***** Record set
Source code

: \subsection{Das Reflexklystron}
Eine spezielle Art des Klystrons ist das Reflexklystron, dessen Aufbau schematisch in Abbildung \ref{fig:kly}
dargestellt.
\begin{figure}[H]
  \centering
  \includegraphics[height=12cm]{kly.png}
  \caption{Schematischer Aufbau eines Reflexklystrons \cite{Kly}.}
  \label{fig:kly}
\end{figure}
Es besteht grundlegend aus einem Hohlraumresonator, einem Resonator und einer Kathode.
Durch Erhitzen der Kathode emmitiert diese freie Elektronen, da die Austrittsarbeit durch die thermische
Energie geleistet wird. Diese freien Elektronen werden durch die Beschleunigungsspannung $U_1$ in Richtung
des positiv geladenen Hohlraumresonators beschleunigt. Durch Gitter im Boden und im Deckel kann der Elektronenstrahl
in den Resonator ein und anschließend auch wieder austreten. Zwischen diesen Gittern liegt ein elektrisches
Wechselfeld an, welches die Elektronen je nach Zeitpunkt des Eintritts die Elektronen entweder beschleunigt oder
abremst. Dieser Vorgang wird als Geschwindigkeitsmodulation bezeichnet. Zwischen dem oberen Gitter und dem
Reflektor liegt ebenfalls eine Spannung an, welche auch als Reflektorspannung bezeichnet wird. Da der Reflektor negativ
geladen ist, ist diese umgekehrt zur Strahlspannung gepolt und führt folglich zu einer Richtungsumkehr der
**********
What needs to be done: Reproduce each record exactly, leaving nothing out.

Written answer:
Source code

: \subsection{Das Reflexklystron}
Eine spezielle Art des Klystrons ist das Reflexklystron, dessen Aufbau schematisch in Abbildung \ref{fig:kly}
dargestellt.
\begin{figure}[H]
  \centering
  \includegraphics[height=12cm]{kly.png}
  \caption{Schematischer Aufbau eines Reflexklystrons \cite{Kly}.}
  \label{fig:kly}
\end{figure}
Es besteht grundlegend aus einem Hohlraumresonator, einem Resonator und einer Kathode.
Durch Erhitzen der Kathode emmitiert diese freie Elektronen, da die Austrittsarbeit durch die thermische
Energie geleistet wird. Diese freien Elektronen werden durch die Beschleunigungsspannung $U_1$ in Richtung
des positiv geladenen Hohlraumresonators beschleunigt. Durch Gitter im Boden und im Deckel kann der Elektronenstrahl
in den Resonator ein und anschließend auch wieder austreten. Zwischen diesen Gittern liegt ein elektrisches
Wechselfeld an, welches die Elektronen je nach Zeitpunkt des Eintritts die Elektronen entweder beschleunigt oder
abremst. Dieser Vorgang wird als Geschwindigkeitsmodulation bezeichnet. Zwischen dem oberen Gitter und dem
Reflektor liegt ebenfalls eine Spannung an, welche auch als Reflektorspannung bezeichnet wird. Da der Reflektor negativ
geladen ist, ist diese umgekehrt zur Strahlspannung gepolt und führt folglich zu einer Richtungsumkehr der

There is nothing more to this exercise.